What the task asks: Lines with the string "خوانده" must each be copied from the listing.

Extracted information:
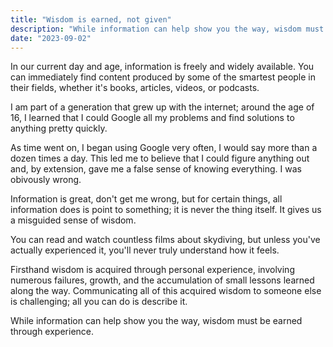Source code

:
 ```yaml
---
title: "Wisdom is earned, not given"
description: "While information can help show you the way, wisdom must be earned through experience."
date: "2023-09-02"
---
```


In our current day and age, information is freely and widely available. You can immediately find content produced by some of the smartest people in their fields, whether it's books, articles, videos, or podcasts.

I am part of a generation that grew up with the internet; around the age of 16, I learned that I could Google all my problems and find solutions to anything pretty quickly.

As time went on, I began using Google very often, I would say more than a dozen times a day. This led me to believe that I could figure anything out and, by extension, gave me a false sense of knowing everything. I was obivously wrong.

Information is great, don't get me wrong, but for certain things, all information does is point to something; it is never the thing itself. It gives us a misguided sense of wisdom.

You can read and watch countless films about skydiving, but unless you've actually experienced it, you'll never truly understand how it feels.

Firsthand wisdom is acquired through personal experience, involving numerous failures, growth, and the accumulation of small lessons learned along the way. Communicating all of this acquired wisdom to someone else is challenging; all you can do is describe it.

While information can help show you the way, wisdom must be earned through experience.

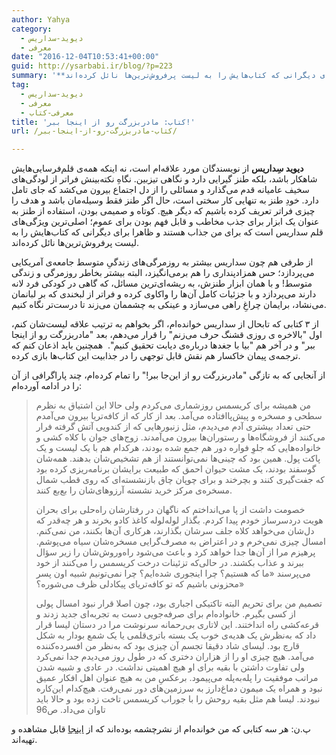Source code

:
 ```yaml
---
author: Yahya
category:
  - دیوید-سداریس
  - معرفی
date: "2016-12-04T10:53:41+00:00"
guid: http://ysarbabi.ir/blog/?p=223
summary: '**دیوید سِداریس** از نویسندگان مورد علاقه‌ام است، نه اینکه همه‌ی قلم‌فرسایی‌هایش شاهکار باشد،‌ بلکه طنز گیرایی دارد و نگاهی تیز‌بین. نگاهِ نکته‌بینش فراتر از لودگی‌های سخیف عامیانه قدم می‌گذارد و مسائلی را از دل اجتماع بیرون می‌کشد که جای تامل دارد. خودِ طنز به تنهایی کار سختی است، حال اگر طنز فقط وسیله‌مان باشد و هدف را چیزی فراتر تعریف کرده باشیم که دیگر هیچ. کوتاه و صمیمی بودن، استفاده از طنز به عنوان یک ابزار برای جذب مخاطب و قابل فهم بودن برای عموم؛ اصلی‌ترین ویژگی‌های قلم سداریس است که برای من جذاب هستند و ظاهرا برای دیگرانی که کتاب‌هایش را به لیست پرفروش‌ترین‌ها نائل کرده‌اند.'
tag:
  - دیوید-سداریس
  - معرفی
  - معرفی-کتاب
title: 'کتاب: مادربزرگت رو از اینجا ببر!'
url: /کتاب-مادربزرگت-رو-از-اینجا-ببر/

---
```

**دیوید سِداریس** از نویسندگان مورد علاقه‌ام است، نه اینکه همه‌ی قلم‌فرسایی‌هایش شاهکار باشد،‌ بلکه طنز گیرایی دارد و نگاهی تیز‌بین. نگاهِ نکته‌بینش فراتر از لودگی‌های سخیف عامیانه قدم می‌گذارد و مسائلی را از دل اجتماع بیرون می‌کشد که جای تامل دارد. خودِ طنز به تنهایی کار سختی است، حال اگر طنز فقط وسیله‌مان باشد و هدف را چیزی فراتر تعریف کرده باشیم که دیگر هیچ. کوتاه و صمیمی بودن، استفاده از طنز به عنوان یک ابزار برای جذب مخاطب و قابل فهم بودن برای عموم؛ اصلی‌ترین ویژگی‌های قلم سداریس است که برای من جذاب هستند و ظاهرا برای دیگرانی که کتاب‌هایش را به لیست پرفروش‌ترین‌ها نائل کرده‌اند.

از طرفی هم چون سداریس بیشتر به روزمرگی‌های زندگیِ متوسط جامعه‌ی آمریکایی می‌پردازد؛ حس همزادپنداری را هم برمی‌انگیزد، البته بیشتر بخاطر روزمرگی و زندگی متوسط! و با همان ابزار طنزش، به ریشه‌ای‌ترین مسائل،‌ که گاهی در کودکی فرد لانه دارند می‌پردازد و با جزئیات کامل آن‌ها را واکاوی کرده و فراتر از لبخندی که بر لبانمان می‌نشاد،‌ برایمان چراغِ راهی می‌سازد و عینکی به چشممان می‌زند تا درست‌تر نگاه کنیم.

از ۳ کتابی که تابحال از سداریس خوانده‌ام، اگر بخواهم به ترتیب علاقه لیست‌شان کنم، اول "بالاخره ی روزی قشنگ حرف می‌زنم" را قرار می‌دهم، بعد "مادربزرگت رو از اینجا ببر" و در آخر هم "بیا با جغدها درباره‌ی دیابت تحقیق کنیم".  همچنین باید اذعان کنم که ترجمه‌ی پیمان خاکسار هم نقش قابل توجهی را در جذابیت این کتاب‌ها بازی کرده.

از آنجایی که به تازگی "مادربزرگت رو از این‌جا ببر!" را تمام کرده‌ام، چند پاراگرافی از آن را در ادامه آورده‌‌ام:

> من همیشه برای کریسمس روزشماری می‌کردم ولی حالا این اشتیاق به نظرم سطحی و مسخره و پیش‌پاافتاده می‌آمد. بعد از کار که از کافه‌تریا بیرون می‌آمدم حتی تعداد بیشتری آدم می‌دیدم، مثل زنبور‌هایی که از کندویی آتش گرفته فرار می‌کنند از فروشگاه‌ها و رستوران‌ها بیرون می‌آمدند. زوج‌های جوان با کلاه کشی و خانواده‌هایی که جلوِ فواره دور هم جمع شده بودند، هرکدام هم با یک لیست و یک پاکت پول. همین بود که چینی‌ها نمی‌توانستند از هم تشخیص‌شان بدهند. همه‌شان گوسفند بودند، یک مشت حیوان احمق که طبیعت برایشان برنامه‌ریزی کرده بود که جفت‌گیری کنند و بچرخند و برای چوپان چاق بازنشسته‌ای که روی قطب شمال مسخره‌ی مرکز خرید نشسته آرزوهای‌شان را بع‌بع کنند.
>
> خصومت داشت از پا می‌انداختم که ناگهان در رفتارشان راه‌حلی برای بحران هویت دردسرساز خودم پیدا کردم. بگذار لوله‌لوله کاغذ کادو بخرند و هر چه‌قدر که دل‌شان می‌خواهد کلاه جلف سرشان بگذارند، هرکاری آن‌ها بکنند، من نمی‌کنم. امسال چیزی نمی‌خرم و در اعتراض به مصرف‌گرایی مسخره‌شان سیاه می‌پوشم. پرهیزم مرا از آن‌ها جدا خواهد کرد و باعث می‌شود راه‌وروش‌شان را زیر سؤال ببرند و عذاب بکشند. در حالی‌که تزئینات درخت کریسمس را می‌کنند از خود می‌پرسند «ما که هستیم؟ چرا اینجوری شده‌ایم؟ چرا نمی‌تونیم شبیه اون پسر محزونی باشیم که تو کافه‌تریای پیکادلی ظرف می‌شوره؟»
>
> تصمیم من برای تحریم البته تاکتیکی اجباری بود، چون اصلا قرار نبود امسال پولی از کسی بگیرم. خانواده‌ام برای صرفه‌جویی دست به تجربه‌ای جدید زدند و قرعه‌کشی راه انداختند. این لاتاری بی‌رحمانه سرنوشت مرا در دستان لیسا قرار داد که به‌نظرش یک هدیه‌ی خوب یک بسته باتری‌قلمی یا یک شمع بودار به شکل قارچ بود. لیسای شاد دقیقا تجسم آن چیزی بود که به‌نظر من افسرده‌کننده می‌آمد. هیچ چیزی او را از هزاران دختری که در طول روز می‌دیدم جدا نمی‌کرد ولی تفاوت داشتن با بقیه برای او هیچ اهمیتی نداشت. در عادی و شبیه شدن مراتب موفقیت را پله‌به‌پله می‌پیمود. برعکسِ من به هیچ عنوان اهل افکار عمیق نبود و همراه یک میمون دماغ‌دارز به سرزمین‌های دور نمی‌رفت. هیچ‌کدام این‌کاره نبودند. لیسا هم مثل بقیه روحش را با جوراب کریسمس تاخت زده بود و حالا باید تاوان می‌داد. ص96

پ.ن: هر سه کتابی که من خوانده‌ام از نشرچشمه بوده‌اند که از [اینجا](http://www.cheshmeh.ir/search/result.aspx?query=%D8%B3%D8%AF%D8%A7%D8%B1%DB%8C%D8%B3) قابل مشاهده و تهیه‌اند.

Expected output:
از ۳ کتابی که تابحال از سداریس خوانده‌ام، اگر بخواهم به ترتیب علاقه لیست‌شان کنم، اول "بالاخره ی روزی قشنگ حرف می‌زنم" را قرار می‌دهم، بعد "مادربزرگت رو از اینجا ببر" و در آخر هم "بیا با جغدها درباره‌ی دیابت تحقیق کنیم".  همچنین باید اذعان کنم که ترجمه‌ی پیمان خاکسار هم نقش قابل توجهی را در جذابیت این کتاب‌ها بازی کرده.
پ.ن: هر سه کتابی که من خوانده‌ام از نشرچشمه بوده‌اند که از [اینجا](http://www.cheshmeh.ir/search/result.aspx?query=%D8%B3%D8%AF%D8%A7%D8%B1%DB%8C%D8%B3) قابل مشاهده و تهیه‌اند.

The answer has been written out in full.